> _ENTRIES SUPPLIED_:
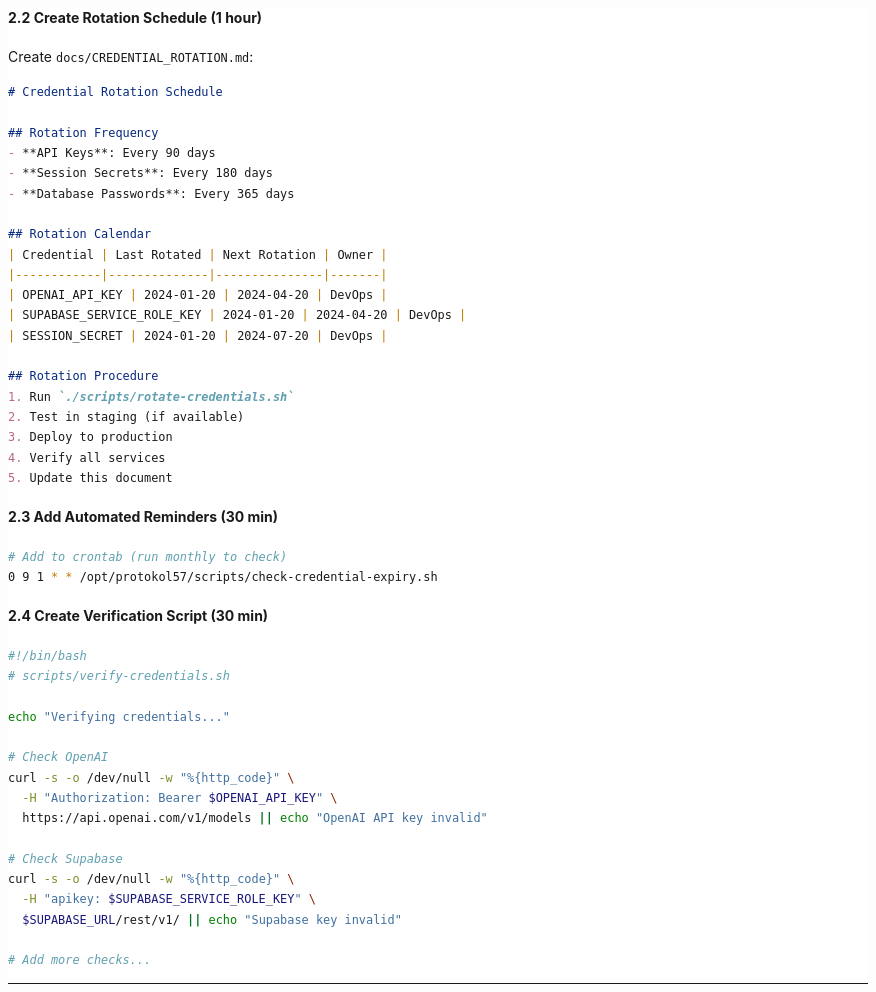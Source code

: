 #### 2.2 Create Rotation Schedule (1 hour)
Create `docs/CREDENTIAL_ROTATION.md`:
```markdown
# Credential Rotation Schedule

## Rotation Frequency
- **API Keys**: Every 90 days
- **Session Secrets**: Every 180 days
- **Database Passwords**: Every 365 days

## Rotation Calendar
| Credential | Last Rotated | Next Rotation | Owner |
|------------|--------------|---------------|-------|
| OPENAI_API_KEY | 2024-01-20 | 2024-04-20 | DevOps |
| SUPABASE_SERVICE_ROLE_KEY | 2024-01-20 | 2024-04-20 | DevOps |
| SESSION_SECRET | 2024-01-20 | 2024-07-20 | DevOps |

## Rotation Procedure
1. Run `./scripts/rotate-credentials.sh`
2. Test in staging (if available)
3. Deploy to production
4. Verify all services
5. Update this document
```

#### 2.3 Add Automated Reminders (30 min)
```bash
# Add to crontab (run monthly to check)
0 9 1 * * /opt/protokol57/scripts/check-credential-expiry.sh
```

#### 2.4 Create Verification Script (30 min)
```bash
#!/bin/bash
# scripts/verify-credentials.sh

echo "Verifying credentials..."

# Check OpenAI
curl -s -o /dev/null -w "%{http_code}" \
  -H "Authorization: Bearer $OPENAI_API_KEY" \
  https://api.openai.com/v1/models || echo "OpenAI API key invalid"

# Check Supabase
curl -s -o /dev/null -w "%{http_code}" \
  -H "apikey: $SUPABASE_SERVICE_ROLE_KEY" \
  $SUPABASE_URL/rest/v1/ || echo "Supabase key invalid"

# Add more checks...
```

---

> _PROBLEM TO SOLVE_: Would you please copy every line from the listing above that contains the word "credentials"?

> _RESPONSE FOR THIS EXERCISE_:
1. Run `./scripts/rotate-credentials.sh`
# scripts/verify-credentials.sh
echo "Verifying credentials..."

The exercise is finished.